En una línea similar se había manifestado el domingo el ministro alemán de Finanzas, Wolfgang Schäuble, quien solicitó registros “sistemáticos” de los beneficiarios de las sociedades pantalla, así como una “lista negra”única de paraísos fiscales no cooperativos.
El primer ministro de Reino Unido, David Cameron, compareció ayer ante el Parlamento británico luego de haber reconocido que tuvo acciones en un fondo de inversión creado por su padre, hecho que ha generado fuertes críticas contra el político conservador.
Cameron, que como otros líderes británicos hizo pública su declaración de renta, dijo en la Cámara de los Comunes que vendió las acciones antes de asumir como primer ministro en 2010. Explicó que su padre creó un fideicomiso en el extranjero con fines de inversión, no para evadir impuestos, y que radicó la firma en el exterior para comerciar con instrumentos financieros en dólares. “Es una práctica corriente y no se trata de evadir impuestos”, dijo Cameron, en declaraciones recogidas por AP.
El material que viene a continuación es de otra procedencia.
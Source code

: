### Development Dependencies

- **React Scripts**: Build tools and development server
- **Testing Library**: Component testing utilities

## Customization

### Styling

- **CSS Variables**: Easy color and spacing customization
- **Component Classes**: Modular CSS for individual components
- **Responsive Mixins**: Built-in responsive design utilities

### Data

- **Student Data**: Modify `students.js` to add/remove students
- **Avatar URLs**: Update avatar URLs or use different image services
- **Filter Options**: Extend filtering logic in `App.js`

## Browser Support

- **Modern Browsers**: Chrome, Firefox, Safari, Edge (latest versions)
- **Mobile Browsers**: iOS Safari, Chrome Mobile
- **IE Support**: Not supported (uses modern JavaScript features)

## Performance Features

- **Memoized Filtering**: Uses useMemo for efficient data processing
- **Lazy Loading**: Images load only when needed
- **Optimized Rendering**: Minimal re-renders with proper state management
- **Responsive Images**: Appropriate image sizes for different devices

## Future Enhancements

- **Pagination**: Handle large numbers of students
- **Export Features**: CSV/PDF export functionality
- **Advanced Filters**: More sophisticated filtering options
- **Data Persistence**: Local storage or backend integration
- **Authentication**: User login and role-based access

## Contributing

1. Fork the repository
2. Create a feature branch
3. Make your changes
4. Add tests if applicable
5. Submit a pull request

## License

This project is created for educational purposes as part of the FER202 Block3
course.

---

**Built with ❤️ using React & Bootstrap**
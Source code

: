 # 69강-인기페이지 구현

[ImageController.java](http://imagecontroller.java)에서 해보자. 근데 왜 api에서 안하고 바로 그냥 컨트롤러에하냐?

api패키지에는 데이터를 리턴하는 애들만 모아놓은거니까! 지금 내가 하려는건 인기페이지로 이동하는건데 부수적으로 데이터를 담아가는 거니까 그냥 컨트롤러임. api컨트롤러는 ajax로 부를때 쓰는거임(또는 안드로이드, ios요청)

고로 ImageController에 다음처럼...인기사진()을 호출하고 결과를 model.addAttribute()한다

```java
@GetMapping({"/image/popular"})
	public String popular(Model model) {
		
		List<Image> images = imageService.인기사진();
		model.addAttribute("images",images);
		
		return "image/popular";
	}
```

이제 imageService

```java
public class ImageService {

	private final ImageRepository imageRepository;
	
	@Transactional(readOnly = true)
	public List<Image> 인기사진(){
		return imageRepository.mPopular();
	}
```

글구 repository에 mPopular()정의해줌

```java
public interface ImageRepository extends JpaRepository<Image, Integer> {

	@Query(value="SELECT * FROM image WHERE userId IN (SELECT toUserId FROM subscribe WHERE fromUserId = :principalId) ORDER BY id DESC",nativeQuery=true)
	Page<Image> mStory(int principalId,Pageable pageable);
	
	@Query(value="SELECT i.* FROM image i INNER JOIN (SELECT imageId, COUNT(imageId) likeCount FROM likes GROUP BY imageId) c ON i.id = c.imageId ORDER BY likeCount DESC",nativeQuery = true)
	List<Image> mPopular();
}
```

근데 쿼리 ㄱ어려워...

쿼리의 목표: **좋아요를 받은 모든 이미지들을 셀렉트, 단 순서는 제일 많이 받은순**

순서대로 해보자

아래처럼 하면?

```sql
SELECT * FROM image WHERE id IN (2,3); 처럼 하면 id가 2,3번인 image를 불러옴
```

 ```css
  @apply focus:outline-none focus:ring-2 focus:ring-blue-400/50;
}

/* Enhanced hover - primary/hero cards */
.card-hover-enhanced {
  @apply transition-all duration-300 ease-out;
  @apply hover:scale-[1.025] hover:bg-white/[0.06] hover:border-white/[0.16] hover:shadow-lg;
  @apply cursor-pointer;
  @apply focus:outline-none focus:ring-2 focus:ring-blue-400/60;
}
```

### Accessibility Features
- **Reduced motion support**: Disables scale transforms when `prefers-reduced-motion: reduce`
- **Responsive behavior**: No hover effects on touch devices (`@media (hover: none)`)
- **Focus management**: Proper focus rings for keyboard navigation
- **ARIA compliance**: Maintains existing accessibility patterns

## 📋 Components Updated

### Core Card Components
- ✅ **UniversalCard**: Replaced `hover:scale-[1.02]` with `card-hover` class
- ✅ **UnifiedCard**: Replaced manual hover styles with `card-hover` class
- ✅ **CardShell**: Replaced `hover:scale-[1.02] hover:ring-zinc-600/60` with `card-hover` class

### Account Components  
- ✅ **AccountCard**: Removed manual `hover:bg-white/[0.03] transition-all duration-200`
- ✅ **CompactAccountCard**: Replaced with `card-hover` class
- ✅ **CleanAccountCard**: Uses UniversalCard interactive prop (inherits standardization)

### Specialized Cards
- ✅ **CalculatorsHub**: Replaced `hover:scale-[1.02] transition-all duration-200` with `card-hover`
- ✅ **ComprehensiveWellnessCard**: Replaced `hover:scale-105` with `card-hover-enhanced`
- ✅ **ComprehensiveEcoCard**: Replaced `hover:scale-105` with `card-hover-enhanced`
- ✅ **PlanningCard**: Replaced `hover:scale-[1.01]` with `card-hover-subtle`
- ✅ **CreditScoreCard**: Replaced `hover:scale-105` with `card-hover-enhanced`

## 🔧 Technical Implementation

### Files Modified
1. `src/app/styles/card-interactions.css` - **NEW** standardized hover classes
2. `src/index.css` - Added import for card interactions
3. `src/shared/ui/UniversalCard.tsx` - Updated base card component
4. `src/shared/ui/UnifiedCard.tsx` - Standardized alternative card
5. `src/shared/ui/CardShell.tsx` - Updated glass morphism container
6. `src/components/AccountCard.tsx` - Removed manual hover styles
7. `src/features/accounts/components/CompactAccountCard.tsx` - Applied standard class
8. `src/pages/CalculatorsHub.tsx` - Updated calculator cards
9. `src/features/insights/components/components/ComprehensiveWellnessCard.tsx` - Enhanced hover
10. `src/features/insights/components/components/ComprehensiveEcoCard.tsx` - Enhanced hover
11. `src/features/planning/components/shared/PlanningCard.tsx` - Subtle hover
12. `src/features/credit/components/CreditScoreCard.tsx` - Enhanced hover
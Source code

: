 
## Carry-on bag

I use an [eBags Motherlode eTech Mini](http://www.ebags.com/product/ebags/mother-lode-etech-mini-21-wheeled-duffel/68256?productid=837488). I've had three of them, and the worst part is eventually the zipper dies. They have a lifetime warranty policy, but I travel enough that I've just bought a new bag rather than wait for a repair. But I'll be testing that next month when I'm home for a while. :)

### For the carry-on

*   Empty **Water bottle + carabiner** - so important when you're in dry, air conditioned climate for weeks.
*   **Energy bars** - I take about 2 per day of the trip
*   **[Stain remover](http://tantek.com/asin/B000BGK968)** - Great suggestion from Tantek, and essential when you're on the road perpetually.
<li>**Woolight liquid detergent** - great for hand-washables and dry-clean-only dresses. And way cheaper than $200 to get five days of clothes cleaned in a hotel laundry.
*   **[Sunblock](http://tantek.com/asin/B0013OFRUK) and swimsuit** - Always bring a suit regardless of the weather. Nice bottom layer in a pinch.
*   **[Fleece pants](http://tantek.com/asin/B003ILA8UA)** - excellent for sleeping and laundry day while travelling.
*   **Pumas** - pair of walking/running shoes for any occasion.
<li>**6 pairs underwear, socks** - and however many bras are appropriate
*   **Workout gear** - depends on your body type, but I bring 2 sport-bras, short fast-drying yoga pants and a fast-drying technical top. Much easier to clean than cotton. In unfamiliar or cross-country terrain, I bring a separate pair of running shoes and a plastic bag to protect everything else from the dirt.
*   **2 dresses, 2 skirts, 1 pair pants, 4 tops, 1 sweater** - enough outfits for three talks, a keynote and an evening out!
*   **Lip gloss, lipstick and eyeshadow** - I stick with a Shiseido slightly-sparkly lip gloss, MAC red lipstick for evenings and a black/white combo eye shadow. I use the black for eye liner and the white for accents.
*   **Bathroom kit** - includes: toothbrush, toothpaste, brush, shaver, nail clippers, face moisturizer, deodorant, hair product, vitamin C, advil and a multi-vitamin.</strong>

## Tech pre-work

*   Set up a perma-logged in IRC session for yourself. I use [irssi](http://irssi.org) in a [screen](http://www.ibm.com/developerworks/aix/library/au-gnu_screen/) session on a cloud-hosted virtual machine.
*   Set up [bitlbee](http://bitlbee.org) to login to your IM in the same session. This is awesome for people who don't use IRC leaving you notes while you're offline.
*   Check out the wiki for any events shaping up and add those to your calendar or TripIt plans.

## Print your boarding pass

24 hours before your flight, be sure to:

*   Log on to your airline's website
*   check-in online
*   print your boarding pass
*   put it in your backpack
Además de defenderse de las acusaciones, el primer ministro anunció una serie de leyes con el objetivo de combatir la evasión fiscal.
Los territorios británicos de ultramar brindarán a las autoridades fiscales acceso completo a la información sobre los beneficiarios reales de las empresas.
Entre las jurisdicciones británicas que son consideradas paraísos fiscales están Islas Caimán e Islas Vírgenes Británicas. Esta última es la más utilizada por Mossack Fonseca para constituir sociedades, según la investigación periodística global.
Carlos Barsallo, miembro de la junta directiva del Instituto de Gobierno Corporativo, dijo ayer a este diario que la creación de registros con los beneficiarios es una tendencia que se viene observando y que se ha exacerbado por los eventos de la última semana. El abogado sugirió que es un paso que se debe dar de manera simultánea y concertada con todos los países, especialmente los que tienen relevancia en la constitución de sociedades.
En Panamá, la información sobre el beneficiario final la deben tener los agentes residentes, y esta puede ser solicitada en el marco de una investigación. No obstante, no existe un registro centralizado con dicha información.
Aunque el mecanismo que utilice cada país pueda diferir, para Barsallo la aspiración de estas iniciativas es que cuando haya una petición de información, se pueda cumplir con ella.
Otra medida que impulsa la Organización para la Cooperación y el Desarrollo Económicos (OCDE) es el intercambio automático de información financiera.
Aunque Panamá ha hecho declaraciones mostrando su compromiso de implementar el intercambio automático, no se ha adherido al estándar propuesto por la OCDE, lo que le ha valido fuertes reproches del organismo internacional, que tildó al país como el “último gran reducto que continúa permitiendo que fondos sean ocultados de las autoridades fiscales”.
Consultado sobre el eventual impacto que tendría para el centro financiero la adopción del estándar planteado por la OCDE, Barsallo comentó que sí podría haber una salida de aquellos capitales que estén en Panamá solamente por motivos de confidencialidad, pero que también habría que hacerse la pregunta de cuál es el costo-beneficio de albergar este tipo de capitales.